Looks like a lot of candy in those wrappers . . . .


----------



## barry richardson (Jul 27, 2014)

Nice! What's the diameter on that box elder?


----------



## DKMD (Jul 27, 2014)

The wood duck strikes again!

Reactions: Like 1 | Funny 1


----------



## davduckman2010 (Jul 27, 2014)

barry richardson said:


> Nice! What's the diameter on that box elder?


 
barry its 24 inches across and over 8 feet long. and kinda ugly don't know whats inside didn't see a lot of red on the end cut but it looks narly all over. rock solid and very heavy


----------



## Foot Patrol (Jul 27, 2014)

Duck I am looking forward to seeing the insides of that box elder. Bet it is going to be really nasty and ugly.

Scott

Reactions: Agree 1


----------



## shadetree_1 (Jul 27, 2014)

Can't wait to see the inside of that puppy! Like Kevin said, going to be some candy in there!

Reactions: Like 1


----------



## ironman123 (Jul 28, 2014)

Be glad to see that Elder in blanks. Good score. It will keep you busy for a little while.

Reactions: Agree 1


----------



## Sprung (Jul 28, 2014)

And Duck adopts another ugly duckling! Looking forward to seeing it cracked open and cut up!

Reactions: Agree 1


----------



## steve bellinger (Jul 28, 2014)

Is it cut yet.

Reactions: Funny 1


----------



## davduckman2010 (Jul 28, 2014)

steve bellinger said:


> Is it cut yet.


 yep I got a pile of pen blanks 9 ft tall and still goin

Reactions: Like 1 | Funny 6


----------



## Sprung (Jul 28, 2014)

davduckman2010 said:


> yep I got a pile of pen blanks 9 ft tall and still goin



If we don't ever hear from Duck again, we know the pile got too tall and collapsed on him.

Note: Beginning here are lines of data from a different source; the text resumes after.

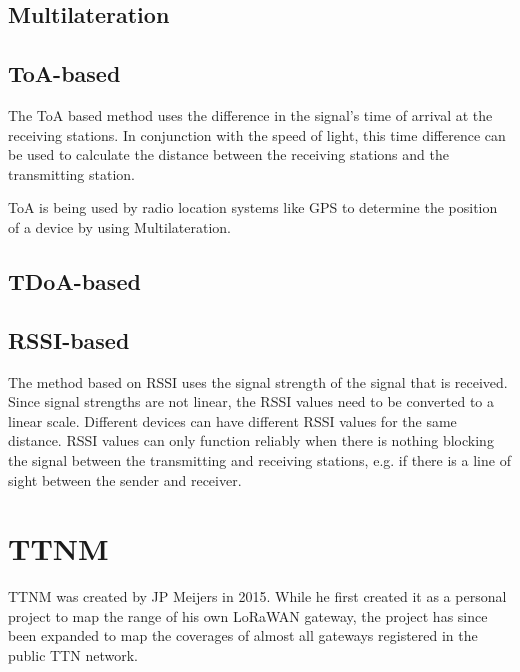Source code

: \subsection{Multilateration}

\subsection{\acs{ToA}-based}

The \acf{ToA} based method uses the difference in the signal's time of arrival at the receiving stations.
In conjunction with the speed of light, this time difference can be used to calculate the distance between the receiving stations and the transmitting station.

\ac{ToA} is being used by radio location systems like \ac{GPS} to determine the position of a device by using Multilateration.

\subsection{\acs{TDoA}-based}


\subsection{\acs{RSSI}-based}

The method based on \acf{RSSI} uses the signal strength of the signal that is received.
Since signal strengths are not linear, the \ac{RSSI} values need to be converted to a linear scale.
Different devices can have different \ac{RSSI} values for the same distance.
\ac{RSSI} values can only function reliably when there is nothing blocking the signal between the transmitting and receiving stations, e.g. if there is a line of sight between the sender and receiver.

\section{\acf{TTNM}}


\acf{TTNM} was created by JP Meijers in 2015. %
While he first created it as a personal project to map the range of his own \ac{LoRaWAN} gateway, the project has since been expanded to map the coverages of almost all gateways registered in the public \ac{TTN} network.


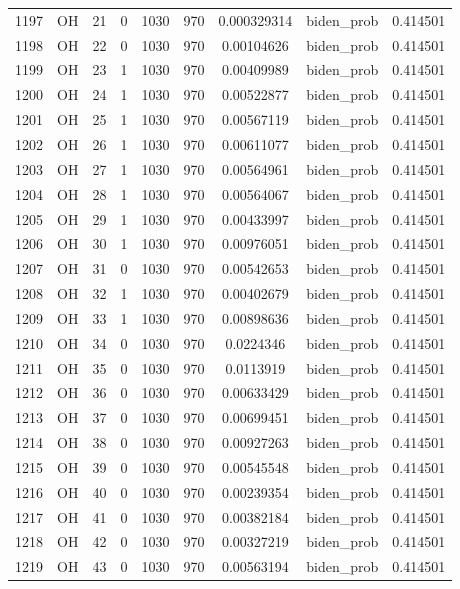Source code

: \documentclass[12pt,a4paper]{article}
\begin{document}
\begin{tabular}{r|cccccccc}
	1197 & OH & 21 & 0 & 1030 & 970 & 0.000329314 & biden\_prob & 0.414501 \\
	1198 & OH & 22 & 0 & 1030 & 970 & 0.00104626 & biden\_prob & 0.414501 \\
	1199 & OH & 23 & 1 & 1030 & 970 & 0.00409989 & biden\_prob & 0.414501 \\
	1200 & OH & 24 & 1 & 1030 & 970 & 0.00522877 & biden\_prob & 0.414501 \\
	1201 & OH & 25 & 1 & 1030 & 970 & 0.00567119 & biden\_prob & 0.414501 \\
	1202 & OH & 26 & 1 & 1030 & 970 & 0.00611077 & biden\_prob & 0.414501 \\
	1203 & OH & 27 & 1 & 1030 & 970 & 0.00564961 & biden\_prob & 0.414501 \\
	1204 & OH & 28 & 1 & 1030 & 970 & 0.00564067 & biden\_prob & 0.414501 \\
	1205 & OH & 29 & 1 & 1030 & 970 & 0.00433997 & biden\_prob & 0.414501 \\
	1206 & OH & 30 & 1 & 1030 & 970 & 0.00976051 & biden\_prob & 0.414501 \\
	1207 & OH & 31 & 0 & 1030 & 970 & 0.00542653 & biden\_prob & 0.414501 \\
	1208 & OH & 32 & 1 & 1030 & 970 & 0.00402679 & biden\_prob & 0.414501 \\
	1209 & OH & 33 & 1 & 1030 & 970 & 0.00898636 & biden\_prob & 0.414501 \\
	1210 & OH & 34 & 0 & 1030 & 970 & 0.0224346 & biden\_prob & 0.414501 \\
	1211 & OH & 35 & 0 & 1030 & 970 & 0.0113919 & biden\_prob & 0.414501 \\
	1212 & OH & 36 & 0 & 1030 & 970 & 0.00633429 & biden\_prob & 0.414501 \\
	1213 & OH & 37 & 0 & 1030 & 970 & 0.00699451 & biden\_prob & 0.414501 \\
	1214 & OH & 38 & 0 & 1030 & 970 & 0.00927263 & biden\_prob & 0.414501 \\
	1215 & OH & 39 & 0 & 1030 & 970 & 0.00545548 & biden\_prob & 0.414501 \\
	1216 & OH & 40 & 0 & 1030 & 970 & 0.00239354 & biden\_prob & 0.414501 \\
	1217 & OH & 41 & 0 & 1030 & 970 & 0.00382184 & biden\_prob & 0.414501 \\
	1218 & OH & 42 & 0 & 1030 & 970 & 0.00327219 & biden\_prob & 0.414501 \\
	1219 & OH & 43 & 0 & 1030 & 970 & 0.00563194 & biden\_prob & 0.414501 \\

\end{tabular}
\end{document}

Don't let that happen, Duck!

Reactions: Funny 1


----------



## shadetree_1 (Jul 29, 2014)

Pictures Duck! Pictures!

Reactions: Agree 2


----------



## davduckman2010 (Jul 29, 2014)

shadetree_1 said:


> Pictures Duck! Pictures!


 just kidding joe still one big ugly blob the mill comeing over here when he gets done with another job


----------



## ironman123 (Jul 29, 2014)

9 feet tall pen blanks, wow I would like to see the refill for that and the drill bit.

Reactions: Funny 1


----------



## APBcustoms (Aug 24, 2014)

Any update on how she looks


----------



## ripjack13 (Aug 24, 2014)

Oh man....i love that 3rd pic duck..it is going to be a great mess o perty inside. I just knowd it...

Reactions: Agree 1


----------